A mid-90s DC mini-series written by Garth Ennis and beautifully illustrated by Phil Winslade, who handled drawing, inking and colouring himself. It's one of those comics where the art on the inside lives up to the quality of the art on the cover. The story revolves around a young Irish woman called Rosie, who discovers she has godlike powers she cannot fully control, and who is chased by an erratic, murderous CIA agent who wants to cut her open to find out how they work.

Not especially original, and indeed, Ennis spends most of the eight issues having fun in exotic locations and giving Winslade cool things to draw. Only at the end is the mystery behind Rosie's abilities revealed. She is the Goddess of the Earth, one of nine Goddesses, all daughters of the Sun. Her mother urges her to purge herself of the human element, which is polluting her body and mind -- a return to the natural, pre-human balanced order. Rosie rejects such nihilism, instead choosing to use her power to design the world anew.
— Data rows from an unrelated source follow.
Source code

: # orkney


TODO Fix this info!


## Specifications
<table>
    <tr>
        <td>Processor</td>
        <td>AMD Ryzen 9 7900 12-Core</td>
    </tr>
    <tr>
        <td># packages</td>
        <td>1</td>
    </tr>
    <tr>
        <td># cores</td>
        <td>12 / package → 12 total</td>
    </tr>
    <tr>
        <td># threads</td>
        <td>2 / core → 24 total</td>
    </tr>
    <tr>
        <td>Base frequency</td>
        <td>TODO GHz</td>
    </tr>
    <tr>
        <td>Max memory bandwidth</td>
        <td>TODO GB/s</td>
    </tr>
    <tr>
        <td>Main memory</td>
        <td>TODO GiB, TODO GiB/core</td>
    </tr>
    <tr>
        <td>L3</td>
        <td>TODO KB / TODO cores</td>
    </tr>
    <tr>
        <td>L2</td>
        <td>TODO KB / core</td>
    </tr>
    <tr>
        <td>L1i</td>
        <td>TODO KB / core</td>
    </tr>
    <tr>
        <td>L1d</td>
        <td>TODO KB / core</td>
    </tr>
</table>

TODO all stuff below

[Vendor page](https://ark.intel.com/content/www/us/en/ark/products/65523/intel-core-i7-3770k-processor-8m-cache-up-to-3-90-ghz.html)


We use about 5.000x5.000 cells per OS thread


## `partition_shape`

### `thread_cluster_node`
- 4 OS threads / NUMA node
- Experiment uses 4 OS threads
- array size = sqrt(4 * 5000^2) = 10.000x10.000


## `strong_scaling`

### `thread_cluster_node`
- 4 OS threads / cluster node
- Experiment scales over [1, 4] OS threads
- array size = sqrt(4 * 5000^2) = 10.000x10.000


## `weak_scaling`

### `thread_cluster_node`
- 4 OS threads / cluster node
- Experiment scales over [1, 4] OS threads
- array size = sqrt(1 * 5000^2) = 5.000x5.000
Ennis leaves the reader with the impression that gentlemen are power-mad psychopaths, and the ladies 'knew what they were talking about' when it comes to ushering in the new world order. Rosie looks forward to being in charge, although she will not use her power too much, to avoid forgetting her humanity. Mudhawk, on the other hand, looks forward to being Colonel, General, President...

Ennis suggests we need an all-powerful benevolent female nature goddess to restore balance to human society and psychology. Read whatever you want into that metaphor, although I'm not especially keen on the notion that women necessarily have a better mind for political and environmental governance. I like Ennis best when he shakes loose of his gender bias, and pays closer attention to the depravities will-to-power is capable of -- like in his Punisher series for Marvel.